Stored data entries
((
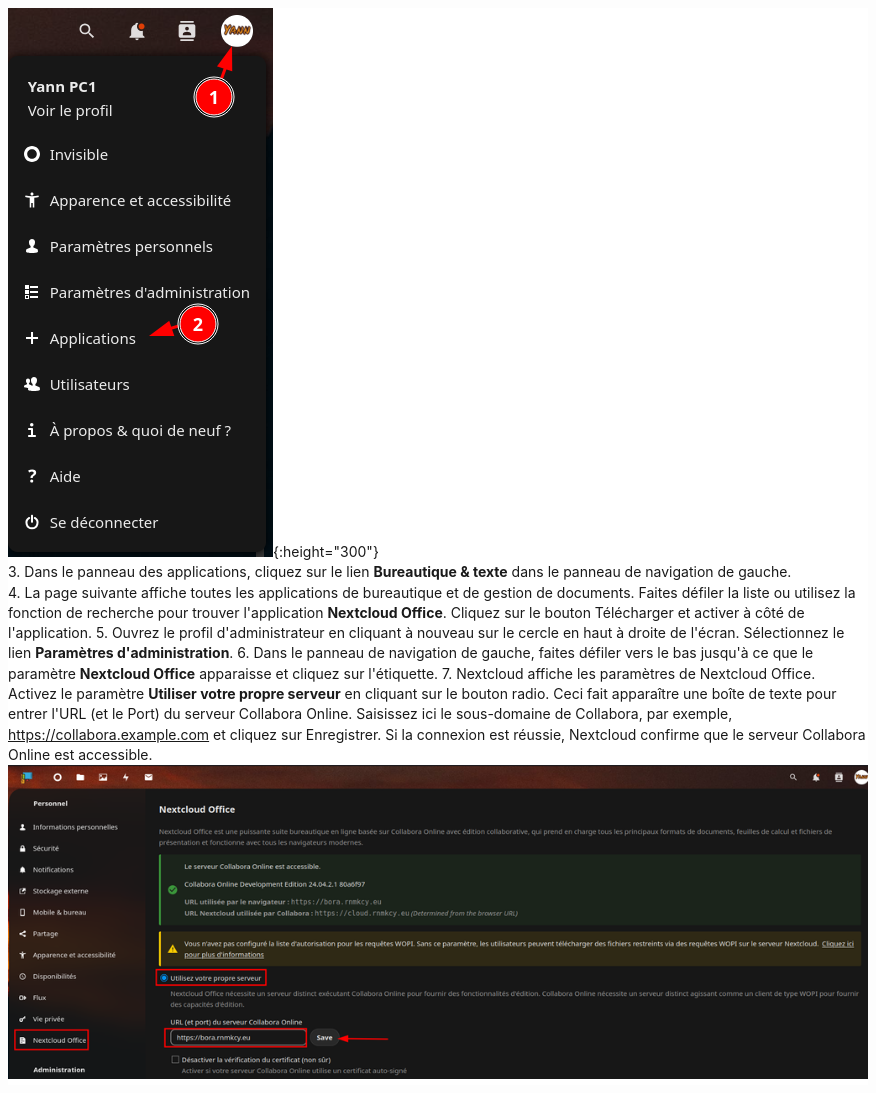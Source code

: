 ![](collaboraonline04.png){:height="300"}  
3. Dans le panneau des applications, cliquez sur le lien **Bureautique & texte** dans le panneau de navigation de gauche.  
4. La page suivante affiche toutes les applications de bureautique et de gestion de documents. Faites défiler la liste ou utilisez la fonction de recherche pour trouver l'application **Nextcloud Office**. Cliquez sur le bouton Télécharger et activer à côté de l'application.
5. Ouvrez le profil d'administrateur en cliquant à nouveau sur le cercle en haut à droite de l'écran. Sélectionnez le lien **Paramètres d'administration**.
6. Dans le panneau de navigation de gauche, faites défiler vers le bas jusqu'à ce que le paramètre **Nextcloud Office** apparaisse et cliquez sur l'étiquette.
7. Nextcloud affiche les paramètres de Nextcloud Office. Activez le paramètre **Utiliser votre propre serveur** en cliquant sur le bouton radio. Ceci fait apparaître une boîte de texte pour entrer l'URL (et le Port) du serveur Collabora Online. Saisissez ici le sous-domaine de Collabora, par exemple, https://collabora.example.com et cliquez sur Enregistrer. Si la connexion est réussie, Nextcloud confirme que le serveur Collabora Online est accessible.   
![](collaboraonline05.png)  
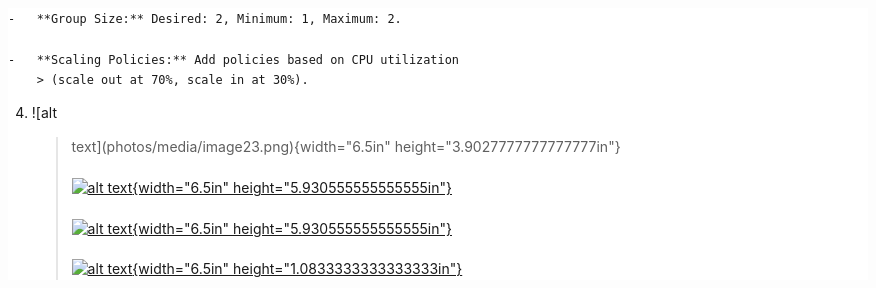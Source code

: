     -   **Group Size:** Desired: 2, Minimum: 1, Maximum: 2.

    -   **Scaling Policies:** Add policies based on CPU utilization
        > (scale out at 70%, scale in at 30%).

4.  ![alt
    > text](photos/media/image23.png){width="6.5in"
    > height="3.9027777777777777in"}\
    > \
    > [![alt
    > text](photos/media/image26.png){width="6.5in"
    > height="5.930555555555555in"}\
    > \
    > ](https://github.com/yashmahi88/DevOps_Training/blob/master/day26/image-32.png)
    > [![alt
    > text](photos/media/image22.png){width="6.5in"
    > height="5.930555555555555in"}\
    > \
    > ](https://github.com/yashmahi88/DevOps_Training/blob/master/day26/image-33.png)
    > [![alt
    > text](photos/media/image19.png){width="6.5in"
    > height="1.0833333333333333in"}\
    > ](https://github.com/yashmahi88/DevOps_Training/blob/master/day26/image-34.png)
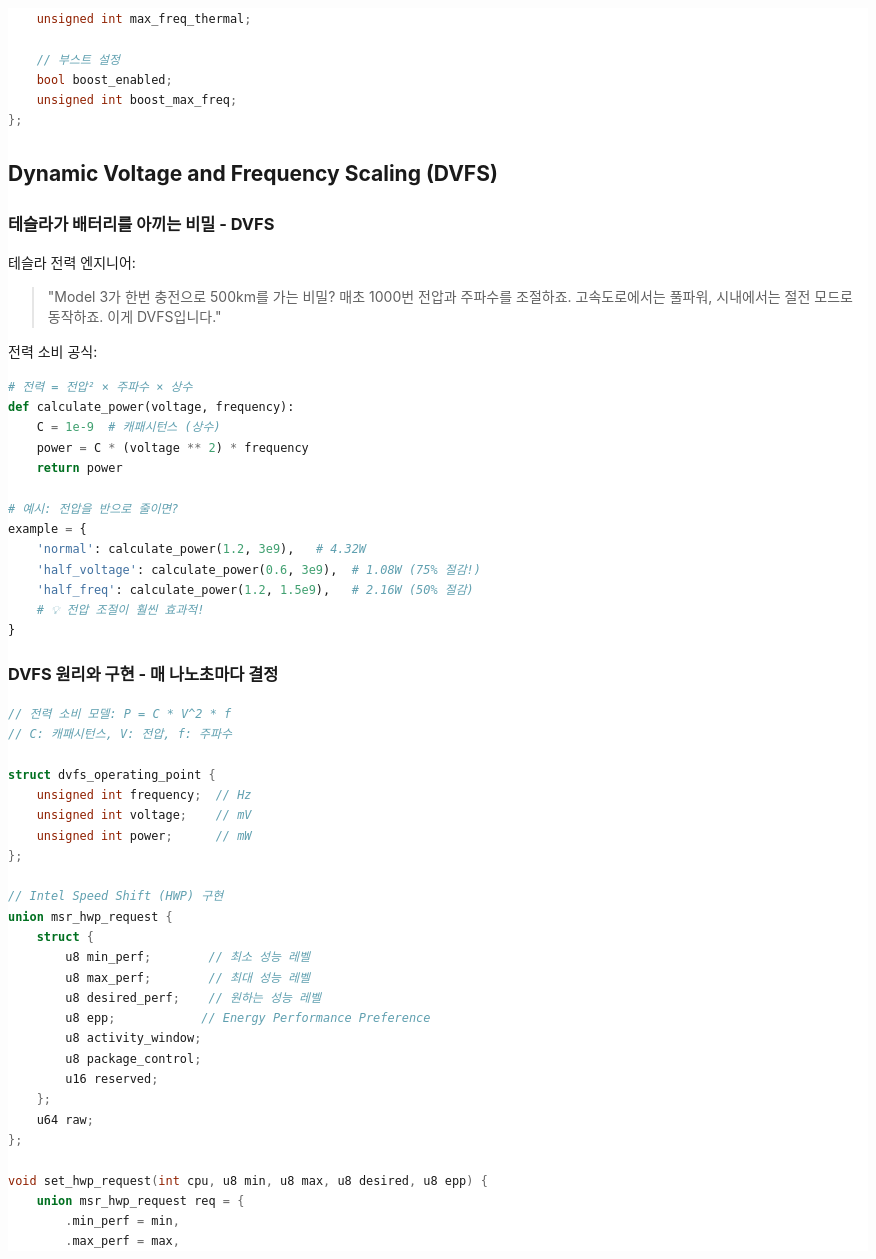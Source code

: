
 ```c
    unsigned int max_freq_thermal;

    // 부스트 설정
    bool boost_enabled;
    unsigned int boost_max_freq;
};
```

## Dynamic Voltage and Frequency Scaling (DVFS)

### 테슬라가 배터리를 아끼는 비밀 - DVFS

테슬라 전력 엔지니어:

> "Model 3가 한번 충전으로 500km를 가는 비밀? 매초 1000번 전압과 주파수를 조절하죠. 고속도로에서는 풀파워, 시내에서는 절전 모드로 동작하죠. 이게 DVFS입니다."

전력 소비 공식:

```python
# 전력 = 전압² × 주파수 × 상수
def calculate_power(voltage, frequency):
    C = 1e-9  # 캐패시턴스 (상수)
    power = C * (voltage ** 2) * frequency
    return power

# 예시: 전압을 반으로 줄이면?
example = {
    'normal': calculate_power(1.2, 3e9),   # 4.32W
    'half_voltage': calculate_power(0.6, 3e9),  # 1.08W (75% 절감!)
    'half_freq': calculate_power(1.2, 1.5e9),   # 2.16W (50% 절감)
    # 💡 전압 조절이 훨씬 효과적!
}
```

### DVFS 원리와 구현 - 매 나노초마다 결정

```c
// 전력 소비 모델: P = C * V^2 * f
// C: 캐패시턴스, V: 전압, f: 주파수

struct dvfs_operating_point {
    unsigned int frequency;  // Hz
    unsigned int voltage;    // mV
    unsigned int power;      // mW
};

// Intel Speed Shift (HWP) 구현
union msr_hwp_request {
    struct {
        u8 min_perf;        // 최소 성능 레벨
        u8 max_perf;        // 최대 성능 레벨
        u8 desired_perf;    // 원하는 성능 레벨
        u8 epp;            // Energy Performance Preference
        u8 activity_window;
        u8 package_control;
        u16 reserved;
    };
    u64 raw;
};

void set_hwp_request(int cpu, u8 min, u8 max, u8 desired, u8 epp) {
    union msr_hwp_request req = {
        .min_perf = min,
        .max_perf = max,
```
))
Goal of the exercise: All entries, top to bottom, should be retyped exactly; the pictures should not be.

Solution for this exercise:
Source code

: ![](collaboraonline04.png){:height="300"}  
3. Dans le panneau des applications, cliquez sur le lien **Bureautique & texte** dans le panneau de navigation de gauche.  
4. La page suivante affiche toutes les applications de bureautique et de gestion de documents. Faites défiler la liste ou utilisez la fonction de recherche pour trouver l'application **Nextcloud Office**. Cliquez sur le bouton Télécharger et activer à côté de l'application.
5. Ouvrez le profil d'administrateur en cliquant à nouveau sur le cercle en haut à droite de l'écran. Sélectionnez le lien **Paramètres d'administration**.
6. Dans le panneau de navigation de gauche, faites défiler vers le bas jusqu'à ce que le paramètre **Nextcloud Office** apparaisse et cliquez sur l'étiquette.
7. Nextcloud affiche les paramètres de Nextcloud Office. Activez le paramètre **Utiliser votre propre serveur** en cliquant sur le bouton radio. Ceci fait apparaître une boîte de texte pour entrer l'URL (et le Port) du serveur Collabora Online. Saisissez ici le sous-domaine de Collabora, par exemple, https://collabora.example.com et cliquez sur Enregistrer. Si la connexion est réussie, Nextcloud confirme que le serveur Collabora Online est accessible.   
![](collaboraonline05.png)  
Source code

:     -   **Group Size:** Desired: 2, Minimum: 1, Maximum: 2.

    -   **Scaling Policies:** Add policies based on CPU utilization
        > (scale out at 70%, scale in at 30%).

4.  ![alt
    > text](photos/media/image23.png){width="6.5in"
    > height="3.9027777777777777in"}\
    > \
    > [![alt
    > text](photos/media/image26.png){width="6.5in"
    > height="5.930555555555555in"}\
    > \
    > ](https://github.com/yashmahi88/DevOps_Training/blob/master/day26/image-32.png)
    > [![alt
    > text](photos/media/image22.png){width="6.5in"
    > height="5.930555555555555in"}\
    > \
    > ](https://github.com/yashmahi88/DevOps_Training/blob/master/day26/image-33.png)
    > [![alt
    > text](photos/media/image19.png){width="6.5in"
    > height="1.0833333333333333in"}\
    > ](https://github.com/yashmahi88/DevOps_Training/blob/master/day26/image-34.png)
Source code

:
 ```c
    unsigned int max_freq_thermal;

    // 부스트 설정
    bool boost_enabled;
    unsigned int boost_max_freq;
};
```

## Dynamic Voltage and Frequency Scaling (DVFS)

### 테슬라가 배터리를 아끼는 비밀 - DVFS

테슬라 전력 엔지니어:

> "Model 3가 한번 충전으로 500km를 가는 비밀? 매초 1000번 전압과 주파수를 조절하죠. 고속도로에서는 풀파워, 시내에서는 절전 모드로 동작하죠. 이게 DVFS입니다."

전력 소비 공식:

```python
# 전력 = 전압² × 주파수 × 상수
def calculate_power(voltage, frequency):
    C = 1e-9  # 캐패시턴스 (상수)
    power = C * (voltage ** 2) * frequency
    return power

# 예시: 전압을 반으로 줄이면?
example = {
    'normal': calculate_power(1.2, 3e9),   # 4.32W
    'half_voltage': calculate_power(0.6, 3e9),  # 1.08W (75% 절감!)
    'half_freq': calculate_power(1.2, 1.5e9),   # 2.16W (50% 절감)
    # 💡 전압 조절이 훨씬 효과적!
}
```

### DVFS 원리와 구현 - 매 나노초마다 결정

```c
// 전력 소비 모델: P = C * V^2 * f
// C: 캐패시턴스, V: 전압, f: 주파수

struct dvfs_operating_point {
    unsigned int frequency;  // Hz
    unsigned int voltage;    // mV
    unsigned int power;      // mW
};

// Intel Speed Shift (HWP) 구현
union msr_hwp_request {
    struct {
        u8 min_perf;        // 최소 성능 레벨
        u8 max_perf;        // 최대 성능 레벨
        u8 desired_perf;    // 원하는 성능 레벨
        u8 epp;            // Energy Performance Preference
        u8 activity_window;
        u8 package_control;
        u16 reserved;
    };
    u64 raw;
};

void set_hwp_request(int cpu, u8 min, u8 max, u8 desired, u8 epp) {
    union msr_hwp_request req = {
        .min_perf = min,
        .max_perf = max,
```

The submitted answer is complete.